==== DATA EXCERPTS

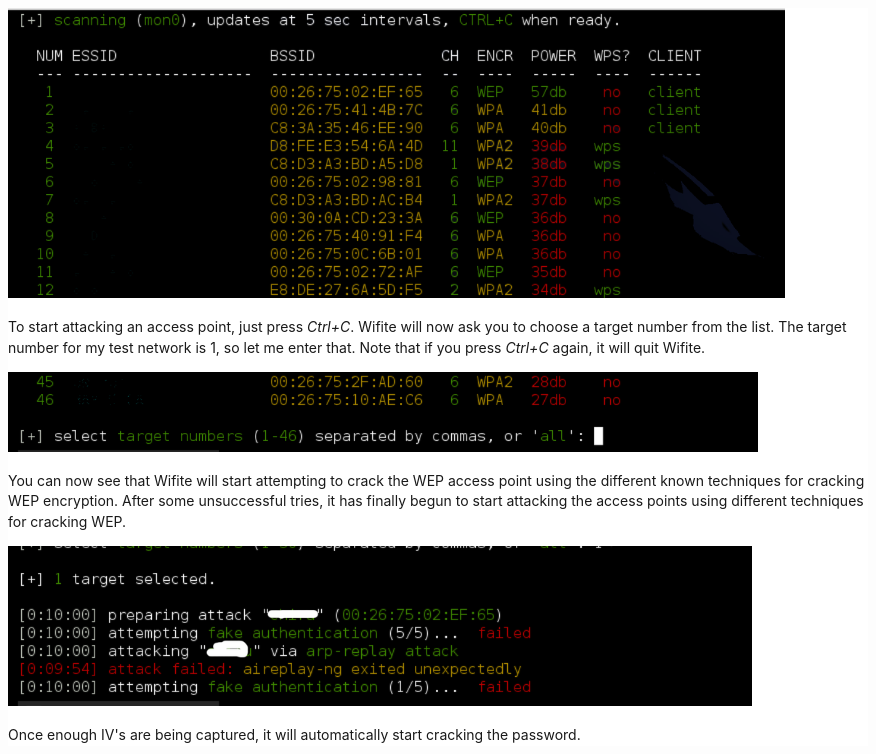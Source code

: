 <img src="/images/posts/wifite1/5.png" width="777" height="290" alt="5">

<p>To start attacking an access point, just press <i>Ctrl+C</i>. Wifite will now ask you to choose a target number from the list. The target number for my test network is 1, so let me enter that. Note that if you press <i>Ctrl+C</i> again, it will quit Wifite.</p>


<img src="/images/posts/wifite1/6.png" width="750" height="80" alt="6">

<p>You can now see that Wifite will start attempting to crack the WEP access point using the different known techniques for cracking WEP encryption. After some unsuccessful tries, it has finally begun to start attacking the access points using different techniques for cracking WEP.</p>

<img src="/images/posts/wifite1/11.png" width="744" height="160" alt="11">

<p>Once enough IV's are being captured, it will automatically start cracking the password.</p>
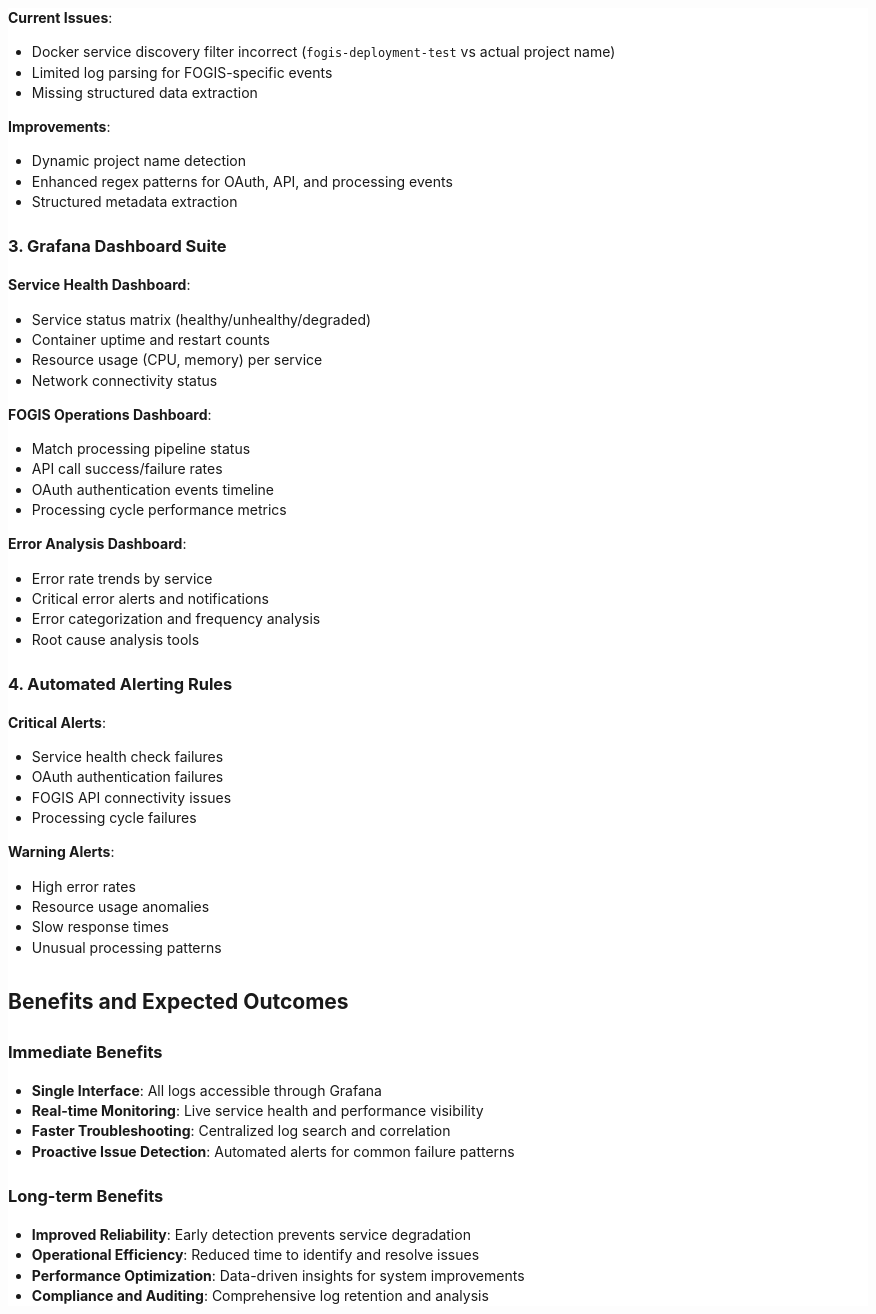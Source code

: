**Current Issues**:
- Docker service discovery filter incorrect (`fogis-deployment-test` vs actual project name)
- Limited log parsing for FOGIS-specific events
- Missing structured data extraction

**Improvements**:
- Dynamic project name detection
- Enhanced regex patterns for OAuth, API, and processing events
- Structured metadata extraction

### 3. Grafana Dashboard Suite

**Service Health Dashboard**:
- Service status matrix (healthy/unhealthy/degraded)
- Container uptime and restart counts
- Resource usage (CPU, memory) per service
- Network connectivity status

**FOGIS Operations Dashboard**:
- Match processing pipeline status
- API call success/failure rates
- OAuth authentication events timeline
- Processing cycle performance metrics

**Error Analysis Dashboard**:
- Error rate trends by service
- Critical error alerts and notifications
- Error categorization and frequency analysis
- Root cause analysis tools

### 4. Automated Alerting Rules

**Critical Alerts**:
- Service health check failures
- OAuth authentication failures
- FOGIS API connectivity issues
- Processing cycle failures

**Warning Alerts**:
- High error rates
- Resource usage anomalies
- Slow response times
- Unusual processing patterns

## Benefits and Expected Outcomes

### Immediate Benefits
- **Single Interface**: All logs accessible through Grafana
- **Real-time Monitoring**: Live service health and performance visibility
- **Faster Troubleshooting**: Centralized log search and correlation
- **Proactive Issue Detection**: Automated alerts for common failure patterns

### Long-term Benefits
- **Improved Reliability**: Early detection prevents service degradation
- **Operational Efficiency**: Reduced time to identify and resolve issues
- **Performance Optimization**: Data-driven insights for system improvements
- **Compliance and Auditing**: Comprehensive log retention and analysis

========

EXERCISE GOAL: Reproduce the data above exactly, leaving each picture out.

SOLUTION TO THIS TASK:
Source code

: <img src="/images/posts/wifite1/5.png" width="777" height="290" alt="5">

<p>To start attacking an access point, just press <i>Ctrl+C</i>. Wifite will now ask you to choose a target number from the list. The target number for my test network is 1, so let me enter that. Note that if you press <i>Ctrl+C</i> again, it will quit Wifite.</p>


<img src="/images/posts/wifite1/6.png" width="750" height="80" alt="6">

<p>You can now see that Wifite will start attempting to crack the WEP access point using the different known techniques for cracking WEP encryption. After some unsuccessful tries, it has finally begun to start attacking the access points using different techniques for cracking WEP.</p>

<img src="/images/posts/wifite1/11.png" width="744" height="160" alt="11">

<p>Once enough IV's are being captured, it will automatically start cracking the password.</p>
Source code

:**Current Issues**:
- Docker service discovery filter incorrect (`fogis-deployment-test` vs actual project name)
- Limited log parsing for FOGIS-specific events
- Missing structured data extraction

**Improvements**:
- Dynamic project name detection
- Enhanced regex patterns for OAuth, API, and processing events
- Structured metadata extraction

### 3. Grafana Dashboard Suite

**Service Health Dashboard**:
- Service status matrix (healthy/unhealthy/degraded)
- Container uptime and restart counts
- Resource usage (CPU, memory) per service
- Network connectivity status

**FOGIS Operations Dashboard**:
- Match processing pipeline status
- API call success/failure rates
- OAuth authentication events timeline
- Processing cycle performance metrics

**Error Analysis Dashboard**:
- Error rate trends by service
- Critical error alerts and notifications
- Error categorization and frequency analysis
- Root cause analysis tools

### 4. Automated Alerting Rules

**Critical Alerts**:
- Service health check failures
- OAuth authentication failures
- FOGIS API connectivity issues
- Processing cycle failures

**Warning Alerts**:
- High error rates
- Resource usage anomalies
- Slow response times
- Unusual processing patterns

## Benefits and Expected Outcomes

### Immediate Benefits
- **Single Interface**: All logs accessible through Grafana
- **Real-time Monitoring**: Live service health and performance visibility
- **Faster Troubleshooting**: Centralized log search and correlation
- **Proactive Issue Detection**: Automated alerts for common failure patterns

### Long-term Benefits
- **Improved Reliability**: Early detection prevents service degradation
- **Operational Efficiency**: Reduced time to identify and resolve issues
- **Performance Optimization**: Data-driven insights for system improvements
- **Compliance and Auditing**: Comprehensive log retention and analysis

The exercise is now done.